## What this task involves
Copy each line in the data that includes the word "well".

## Records shown
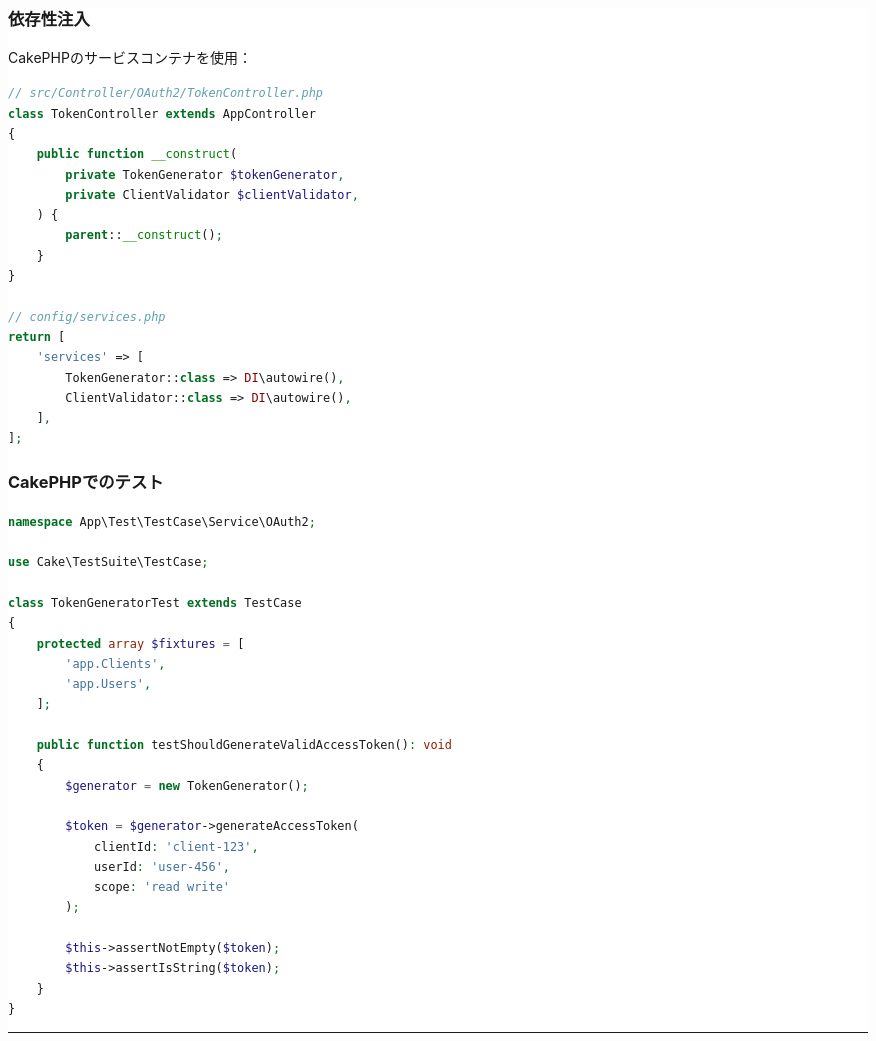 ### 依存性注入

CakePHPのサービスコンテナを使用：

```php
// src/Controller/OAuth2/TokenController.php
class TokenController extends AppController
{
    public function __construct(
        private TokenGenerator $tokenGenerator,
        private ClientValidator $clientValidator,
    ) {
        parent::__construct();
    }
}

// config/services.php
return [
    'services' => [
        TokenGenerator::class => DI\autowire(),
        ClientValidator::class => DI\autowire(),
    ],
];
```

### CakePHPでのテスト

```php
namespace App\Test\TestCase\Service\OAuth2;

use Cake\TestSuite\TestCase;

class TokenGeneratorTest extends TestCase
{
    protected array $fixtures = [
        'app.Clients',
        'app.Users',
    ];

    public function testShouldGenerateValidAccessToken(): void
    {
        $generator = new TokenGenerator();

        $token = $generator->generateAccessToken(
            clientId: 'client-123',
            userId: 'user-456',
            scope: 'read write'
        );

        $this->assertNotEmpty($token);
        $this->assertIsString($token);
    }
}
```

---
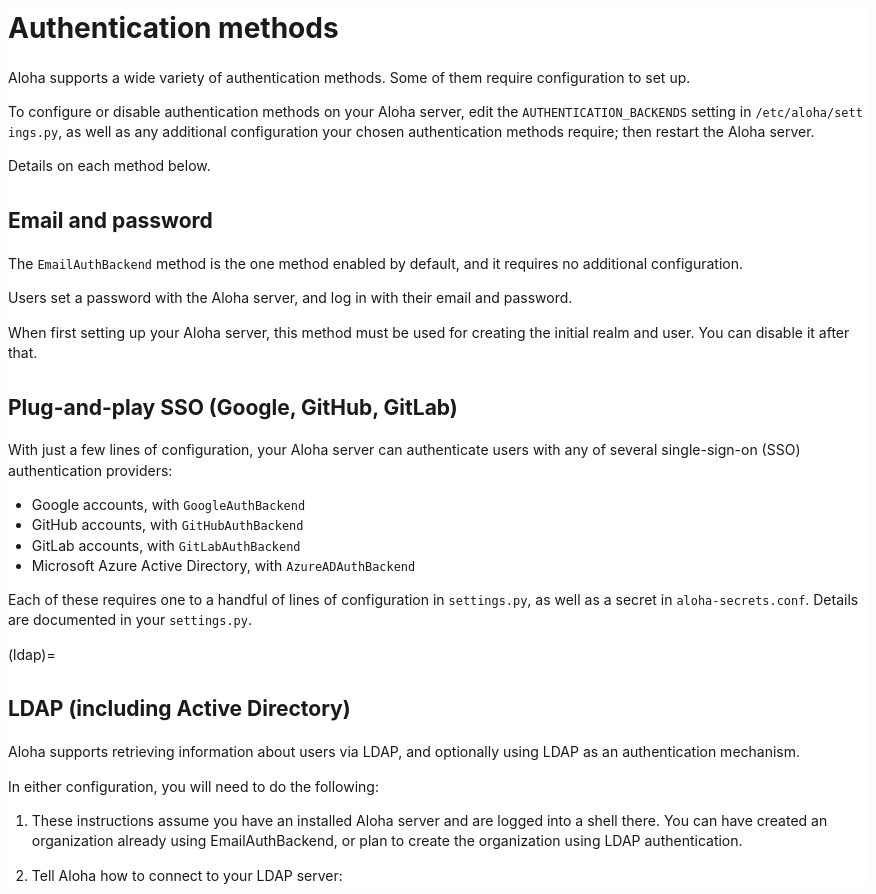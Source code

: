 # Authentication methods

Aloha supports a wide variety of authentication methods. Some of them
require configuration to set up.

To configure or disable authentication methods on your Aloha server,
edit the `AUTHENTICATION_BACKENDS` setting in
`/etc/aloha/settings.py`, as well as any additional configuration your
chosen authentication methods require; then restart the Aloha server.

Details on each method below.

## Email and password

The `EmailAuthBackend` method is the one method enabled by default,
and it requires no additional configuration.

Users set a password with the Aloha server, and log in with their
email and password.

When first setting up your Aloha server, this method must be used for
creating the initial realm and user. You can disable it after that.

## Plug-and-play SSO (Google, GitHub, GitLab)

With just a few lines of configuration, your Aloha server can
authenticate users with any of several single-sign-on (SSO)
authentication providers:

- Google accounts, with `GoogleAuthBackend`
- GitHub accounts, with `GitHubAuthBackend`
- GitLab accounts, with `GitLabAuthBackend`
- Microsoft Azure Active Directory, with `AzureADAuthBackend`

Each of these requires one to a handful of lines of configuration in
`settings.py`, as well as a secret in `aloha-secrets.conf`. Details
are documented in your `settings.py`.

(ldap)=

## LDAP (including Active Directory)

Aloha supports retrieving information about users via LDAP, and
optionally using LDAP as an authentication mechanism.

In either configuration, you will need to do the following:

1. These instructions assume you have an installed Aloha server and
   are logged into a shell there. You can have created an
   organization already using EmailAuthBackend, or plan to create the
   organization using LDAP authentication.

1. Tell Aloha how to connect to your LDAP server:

## Task solution
`/etc/aloha/settings.py`, as well as any additional configuration your
`settings.py`, as well as a secret in `aloha-secrets.conf`. Details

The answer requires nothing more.